Additionally, it prevents “damping off” that can happen when starting seeds indoors, as well as removing the need to “harden off” seedlings like when seeds are started indoors under gentle conditions.

Process of Winter Sowing

Tradition suggests beginning your winter sowing on the winter solstice.  Because of the warm December we had, starting now is probably better.  Winter sowing is essentially creating a mini-greenhouse.  Many people like to use gallon milk, water, or juice jugs.  The handle makes for a great way to carry them. 

Starting about 6 inches from the bottom, cut ¾ of the way around the container so you have a sort of hinge on the side with the handle.  Cut some small drainage holes in the bottom, as well, and discard the lid. 

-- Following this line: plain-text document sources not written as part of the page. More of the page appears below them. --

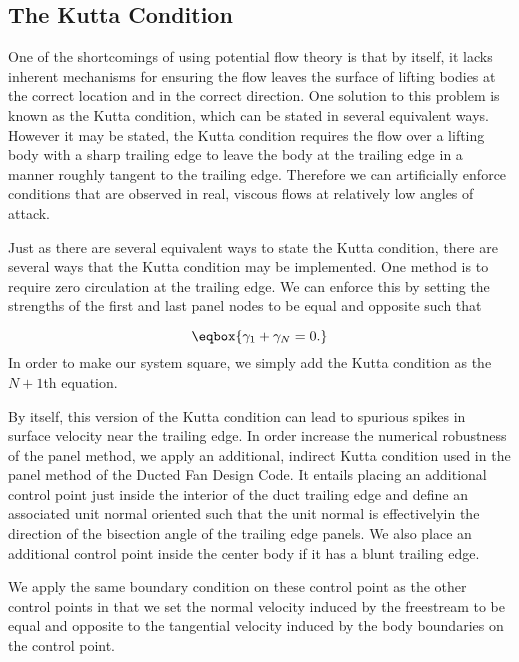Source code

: \subsection{The Kutta Condition}

One of the shortcomings of using potential flow theory is that by itself, it lacks inherent mechanisms for ensuring the flow leaves the surface of lifting bodies at the correct location and in the correct direction.
%
One solution to this problem is known as the Kutta condition, which can be stated in several equivalent ways.
%
However it may be stated, the Kutta condition requires the flow over a lifting body with a sharp trailing edge to leave the body at the trailing edge in a manner roughly tangent to the trailing edge.
%
Therefore we can artificially enforce conditions that are observed in real, viscous flows at relatively low angles of attack.

Just as there are several equivalent ways to state the Kutta condition, there are several ways that the Kutta condition may be implemented.
%
One method is to require zero circulation at the trailing edge.
%
We can enforce this by setting the strengths of the first and last panel nodes to be equal and opposite such that

\begin{equation}
    \eqbox{
    \gamma_1 + \gamma_N = 0.
}
\end{equation}
%
In order to make our system square, we simply add the Kutta condition as the \(N+1\)th equation.

By itself, this version of the Kutta condition can lead to spurious spikes in surface velocity near the trailing edge.
%
In order increase the numerical robustness of the panel method, we apply an additional, indirect Kutta condition used in the panel method of the Ducted Fan Design Code.
%
It entails placing an additional control point just inside the interior of the duct trailing edge and define an associated unit normal oriented such that the unit normal is effectivelyin the direction of the bisection angle of the trailing edge panels.
%
We also place an additional control point inside the center body if it has a blunt trailing edge.

 We apply the same boundary condition on these control point as the other control points in that we set the normal velocity induced by the freestream to be equal and opposite to the tangential velocity induced by the body boundaries on the control point.

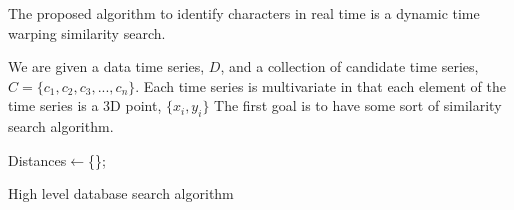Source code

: The proposed algorithm to identify characters in real time is a dynamic time warping similarity search. 


We are given a data time series, \(D\), and a collection of candidate time series, \( C = \{c_1, c_2, c_3, ..., c_n\}\).
Each time series is multivariate in that each element of the time series is a 3D point, \(\{x_i, y_i\}\)
The first goal is to have some sort of similarity search algorithm.
\begin{algorithm}[h]



 \Input{\Collection, \D}
 Distances$\leftarrow$\{\};\\
 \caption{High level database search algorithm}
\end{algorithm}


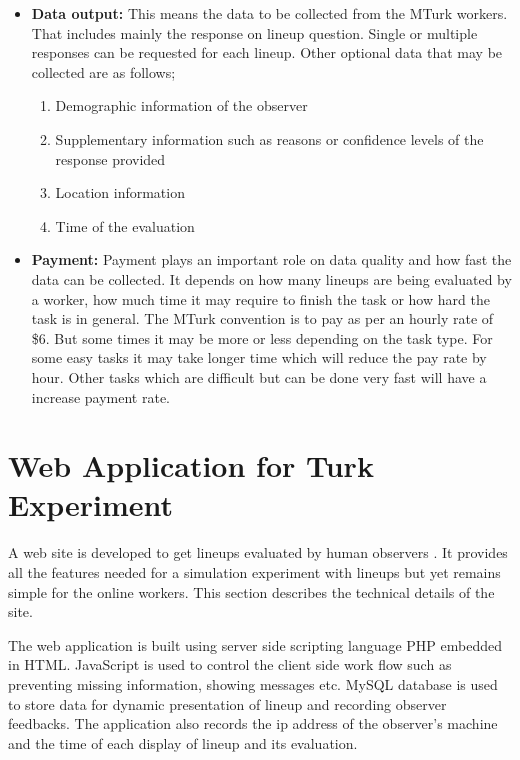 \documentclass[11pt]{article}
\begin{document}
\begin{itemize}
\item {\bf Data output:} This means the data to be collected from the MTurk workers. That includes mainly the response on lineup question. Single or multiple responses can be requested for each lineup. Other optional data that may be collected are as follows;

\begin{enumerate}
\item Demographic information of the observer
\item Supplementary information such as reasons or confidence levels of the response provided
\item Location information
\item Time of the evaluation
\end{enumerate}

\item {\bf Payment:} Payment plays an important role on data quality and how fast the data can be collected. It depends on how many lineups are being evaluated by a worker, how much time it may require to finish the task or how hard the task is in general. The MTurk convention is to pay as per an hourly rate of \$6. But some times it may be more or less depending on the task type. For some easy tasks it may take longer time which will reduce the pay rate by hour. Other tasks which are difficult but can be done very fast will have a increase payment rate.

%
%
%
%
%
%

\end{itemize}


\section{Web Application for Turk Experiment} \label{sec:web_application}

A web site is developed to get lineups evaluated by human observers \citep{majumder:turk}. It provides all the features needed for a simulation experiment with lineups but yet remains simple for the online workers. This section describes the technical details of the site. 

The web application is built using server side scripting language PHP embedded in HTML. JavaScript is used to control the client side work flow such as preventing missing information, showing messages etc. MySQL database is used to store data for dynamic presentation of lineup and recording observer feedbacks. The application also records the ip address of the observer's machine and the time of each display of lineup and its evaluation.  
\end{document}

Fill with 3” of potting soil and add your seeds.  Many different native plants can be winter sown. Look for planting instructions that say things like “requires cold moist stratification."  Some garden veggies also can be started, just wait until closer to spring to start them. Make sure to label everything well!  Permanent marker isn’t always so permanent outdoors.  Nail polish is one option.  Tape the jugs closed and set outside where they will be protected from critters, but can still experience the fluctuating temperatures, snow, and rain. 

In the spring, as sprouts begin to show, you can open the containers on warmer days.  When the second set of true leaves appears, you can remove them for planting.  Carefully scoop them out or cut them like a pan of brownies and transplant.